Oil Dips As "Open Interest" In The Commodity Declines, Say Analysts

by Ship & Bunker News Team
Tuesday March 22, 2022

In the aftermath of a sharp pullback last week when crude prices neared $140 per barrel, oil on Tuesday slipped again, reportedly due to the European Union's indecision whether to ban crude imports from Russia due to its invasion of Ukraine.

West Texas Intermediate for April delivery, which expired later Tuesday, fell 36 cents to settle at $111.76 per barrel, and the more active May contract fell 70 cents to settle at $109.27 per barrel; Brent for May settlement dropped 14 cents to settle at $115.48 per barrel.

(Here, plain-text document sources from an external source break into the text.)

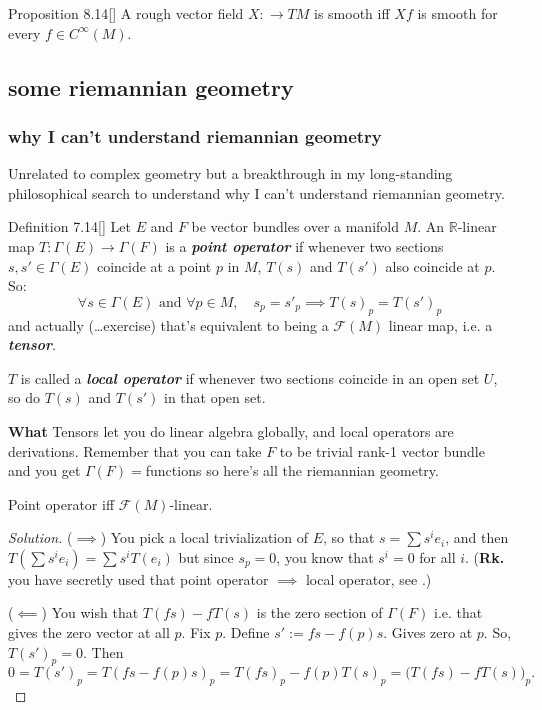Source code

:\begin{thing7}{Proposition 8.14}[\cite{les}]\leavevmode
A rough vector field \(X : \to TM\) is smooth iff \(Xf\) is smooth for every \(f\in C^\infty(M)\).
\end{thing7}

\subsection{some riemannian geometry}

\subsubsection{why I can't understand riemannian geometry}

Unrelated to complex geometry but a breakthrough in my long-standing philosophical search to understand why I can't understand riemannian geometry.

\begin{thing4}{Definition 7.14}[\cite{tud}]\label{def:7.14}\leavevmode
Let \(E\) and \(F\) be vector bundles over a manifold \(M\). An \(\mathbb{R}\)-linear map \(T:\Gamma(E)\longrightarrow \Gamma(F)\) is a \textit{\textbf{point operator}} if whenever two sections \(s,s' \in \Gamma(E)\) coincide at a point \(p\) in \(M\), \(T(s)\) and \(T(s')\) also coincide at \(p\). So:
\[\forall s \in \Gamma(E)\text{ and } \forall  p \in M, \quad s_p=s'_p \implies T(s)_p=T(s')_p\]
and actually (…exercise) that's equivalent to being a \(\mathcal{F}(M)\) linear map, i.e. a \textit{\textbf{tensor}}.

\(T\) is called a \textit{\textbf{local operator}} if whenever two sections coincide in an open set \(U\), so do \(T(s)\) and  \(T(s')\) in that open set.

{\color{2}\bfseries What}\hspace{.5em} Tensors let you do linear algebra globally, and local operators are derivations. Remember that you can take \(F\) to be trivial rank-1 vector bundle and you get \(\Gamma(F)=\)functions so here's all the riemannian geometry.
\end{thing4}

\begin{exercise}\leavevmode
Point operator iff \(\mathcal{F}(M)\)-linear.
\end{exercise}

\begin{proof}[Solution]\leavevmode
(\(\implies\)) You pick a local trivialization of \(E\), so that \(s=\sum s^ie_i\), and then
\(T\left(\sum s^ie_i\right)=\sum s^i T(e_i)\) but since \(s_p=0\), you know that \(s^i=0\) for all \(i\). (\textbf{Rk.}  you have secretly used that point operator \(\implies\) local operator, see \cite{tud}.)

(\(\impliedby\)) You wish that \(T(fs)-fT(s)\) is the zero section of  \(\Gamma(F)\) i.e. that gives the zero vector at all \(p\). Fix \(p\). Define \(s':=fs - f(p)s\). Gives zero at \(p\). So, \(T(s')_p=0\). Then
 \[0=T(s')_p=T(fs-f(p)s)_p=T(fs)_p-f(p)T(s)_p=\Big(T(fs)-fT(s)\Big)_p.\]

\end{proof}

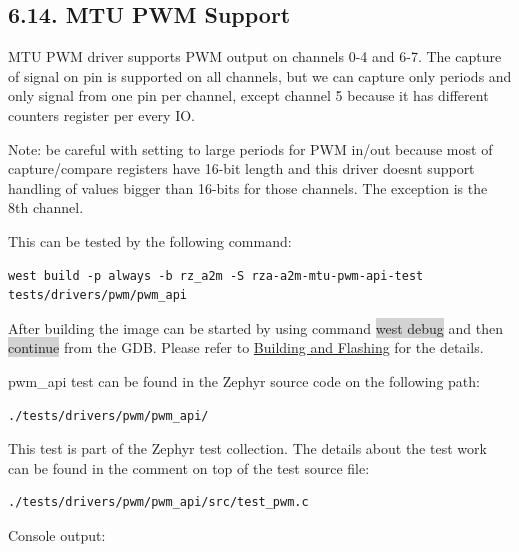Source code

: \documentclass[11pt,a4paper,oneside]{article}
\begin{document}
\subsection*{6.14. MTU PWM Support}\label{mtu-pwm-support}

MTU PWM driver supports PWM output on channels 0-4 and 6-7. The capture
of signal on pin is supported on all channels, but we can capture only
periods and only signal from one pin per channel, except channel 5
because it has different counters register per every IO.

Note: be careful with setting to large periods for PWM in/out because
most of capture/compare registers have 16-bit length and this driver
doesn\textquotesingle t support handling of values bigger than 16-bits
for those channels. The exception is the 8th channel.

This can be tested by the following command:

\begin{lstlisting}
west build -p always -b rz_a2m -S rza-a2m-mtu-pwm-api-test
tests/drivers/pwm/pwm_api
\end{lstlisting}

After building the image can be started by using command \colorbox{lightgray}{west debug}
and then \colorbox{lightgray}{continue} from the GDB. Please refer to
\hyperref[building-and-flashing]{Building and Flashing} for the
details.

pwm\_api test can be found in the Zephyr source code on the following
path:

\begin{lstlisting}
./tests/drivers/pwm/pwm_api/
\end{lstlisting}

This test is part of the Zephyr test collection. The details about the
test work can be found in the comment on top of the test source file:
\begin{lstlisting}
./tests/drivers/pwm/pwm_api/src/test_pwm.c
\end{lstlisting}

Console output:
\end{document}

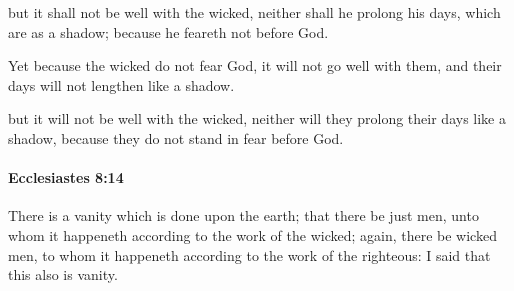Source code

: 			\begin{versebox}
					\item[BHS] 
					\item[LXX] 
					\item[ASV] but it shall not be well with the wicked, neither shall he prolong his days, which are as a shadow; because he feareth not before God.
					\item[NIV] Yet because the wicked do not fear God, it will not go well with them, and their days will not lengthen like a shadow.
					\item[NRSV] but it will not be well with the wicked, neither will they prolong their days like a shadow, because they do not stand in fear before God.
			\end{versebox}

		\paragraph{Ecclesiastes 8:14} %
			\label{ECCLESIASTES-8-14}

			There is a vanity which is done upon the earth; that there be just men, unto whom it happeneth according to the work of the wicked; again, there be wicked men, to whom it happeneth according to the work of the righteous: I said that this also is vanity.

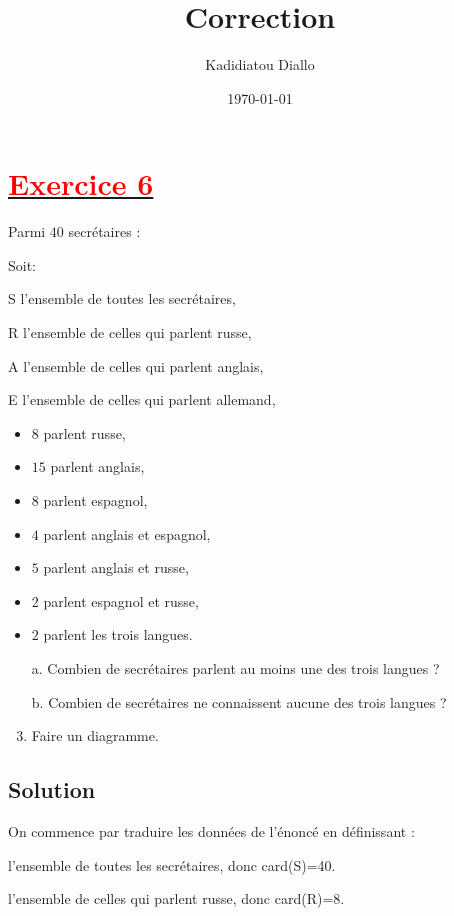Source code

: \documentclass[12pt]{article}
\author{Kadidiatou Diallo}
\title{\textbf{Correction}}
\date{\today}
\begin{document}
\maketitle
\newpage

\section*{\underline{\textbf{\textcolor{red}{Exercice 6}}}} 

Parmi $40$ secrétaires : 

Soit:

S l'ensemble  de toutes les secrétaires,

R l'ensemble  de celles qui parlent russe, 

A l'ensemble  de celles qui parlent anglais,

E l'ensemble  de celles qui parlent allemand,

\begin{itemize}
    \item $8$ parlent russe,
    \item $15$ parlent anglais,
    \item $8$ parlent espagnol,
    \item $4$ parlent anglais et espagnol,
    \item $5$ parlent anglais et russe,
    \item $2$ parlent espagnol et russe,
    \item $2$ parlent les trois langues.
\end{itemize}

\begin{enumerate}
    \item[a.] Combien de secrétaires parlent au moins une des trois langues ?
    
    \item[b.] Combien de secrétaires ne connaissent aucune des trois langues ?
    
    \item Faire un diagramme.
\end{enumerate}

\subsection*{Solution}
On commence par traduire les données de l'énoncé en définissant : 
 
l'ensemble  de toutes les secrétaires, donc  card(S)=40.

l'ensemble  de celles qui parlent russe, donc  card(R)=8.
\end{document}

This came on the heels of Germany reiterating its rejection of the proposed Russian embargo, joining Hungary in opposition; EU leaders are set to discuss the issue further on Thursday, and any decision will need to be agreed by all 27 states.

Julian Lee, commodities analysts for Bloomberg, pointed out on Tuesday that "large parts of Germany would grind to a halt" if the flow of oil from Russia was halted.

He said, "While neighbouring Poland is weaning itself off the Kremlin's crude, Europe's industrial powerhouse remains so dependent that it would struggle to support the ban on Russian fuel supplies that's under debate in the European Union this week."

If a Russian embargo is approved, or if Russia itself were to cut the flows, "the markets served by these refineries would find themselves dependent on securing scarce volumes of refined products from elsewhere, and reliant on expensive delivery by truck and rail……for the Czech Republic and Slovakia, but most of all for Germany, the cost of sanctioning Russia oil would be prohibitive," according to Lee.

Still, European refiners are increasingly using most of their own oil in wake of the Russia/Ukraine war: Bloomberg on Tuesday cited the example of Norway, reporting that over half of crude lifted from Norway's Mongstad terminal so far this month (mostly the Johan Sverdrup grade), has been shipped to three normally regular buyers of Russian oil: Poland, Lithuania, and Finland.

All of this is of course playing out against an unchanging backdrop of global market tightness, and on Tuesday analysts told media that prices could easily rise to $120-$150 per barrel in the near future, especially in light of the Organization of the Petroleum Exporting Countries (OPEC) refusing to boost output and U.S. shale limited in its ability to pump all-out.

As for oil trading behaviour, Francisco Blanch, head of commodities research at Bank of America, noted that while some of oil's weakness last week was related to the liquidation of long positions linked to increased margin calls, this week "open interest has actually fallen in oil despite the incredible risk that we are running here with the war in Ukraine still unfolding."

Rebecca Babin, senior energy trader at CIBC Private Wealth Management, added that, "Market participants have realized they have very little edge in calling political end games and don't want to keep getting chopped up trying."